Data extracts section start

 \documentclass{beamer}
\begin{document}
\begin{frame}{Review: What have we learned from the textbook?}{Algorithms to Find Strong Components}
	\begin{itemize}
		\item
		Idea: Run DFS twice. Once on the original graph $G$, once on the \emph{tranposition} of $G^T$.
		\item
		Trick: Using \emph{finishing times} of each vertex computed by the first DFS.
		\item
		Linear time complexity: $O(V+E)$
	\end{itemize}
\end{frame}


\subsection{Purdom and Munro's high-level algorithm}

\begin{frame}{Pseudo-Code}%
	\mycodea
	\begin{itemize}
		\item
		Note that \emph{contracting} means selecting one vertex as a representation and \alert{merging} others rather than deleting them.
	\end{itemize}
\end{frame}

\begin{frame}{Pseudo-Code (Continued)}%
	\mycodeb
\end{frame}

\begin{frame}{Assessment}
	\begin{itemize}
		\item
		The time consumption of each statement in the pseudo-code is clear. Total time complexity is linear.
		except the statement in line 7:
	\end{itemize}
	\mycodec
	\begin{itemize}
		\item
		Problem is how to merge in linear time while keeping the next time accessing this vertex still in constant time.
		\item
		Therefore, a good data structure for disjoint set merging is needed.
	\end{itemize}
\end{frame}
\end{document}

Data extracts section end

* [Exercise objective]: The full set of entries should appear again, unchanged, line by line.

* [Solution for this exercise]:
 \documentclass{beamer}
\begin{document}
\begin{frame}{Review: What have we learned from the textbook?}{Algorithms to Find Strong Components}
	\begin{itemize}
		\item
		Idea: Run DFS twice. Once on the original graph $G$, once on the \emph{tranposition} of $G^T$.
		\item
		Trick: Using \emph{finishing times} of each vertex computed by the first DFS.
		\item
		Linear time complexity: $O(V+E)$
	\end{itemize}
\end{frame}


\subsection{Purdom and Munro's high-level algorithm}

\begin{frame}{Pseudo-Code}%
	\mycodea
	\begin{itemize}
		\item
		Note that \emph{contracting} means selecting one vertex as a representation and \alert{merging} others rather than deleting them.
	\end{itemize}
\end{frame}

\begin{frame}{Pseudo-Code (Continued)}%
	\mycodeb
\end{frame}

\begin{frame}{Assessment}
	\begin{itemize}
		\item
		The time consumption of each statement in the pseudo-code is clear. Total time complexity is linear.
		except the statement in line 7:
	\end{itemize}
	\mycodec
	\begin{itemize}
		\item
		Problem is how to merge in linear time while keeping the next time accessing this vertex still in constant time.
		\item
		Therefore, a good data structure for disjoint set merging is needed.
	\end{itemize}
\end{frame}
\end{document}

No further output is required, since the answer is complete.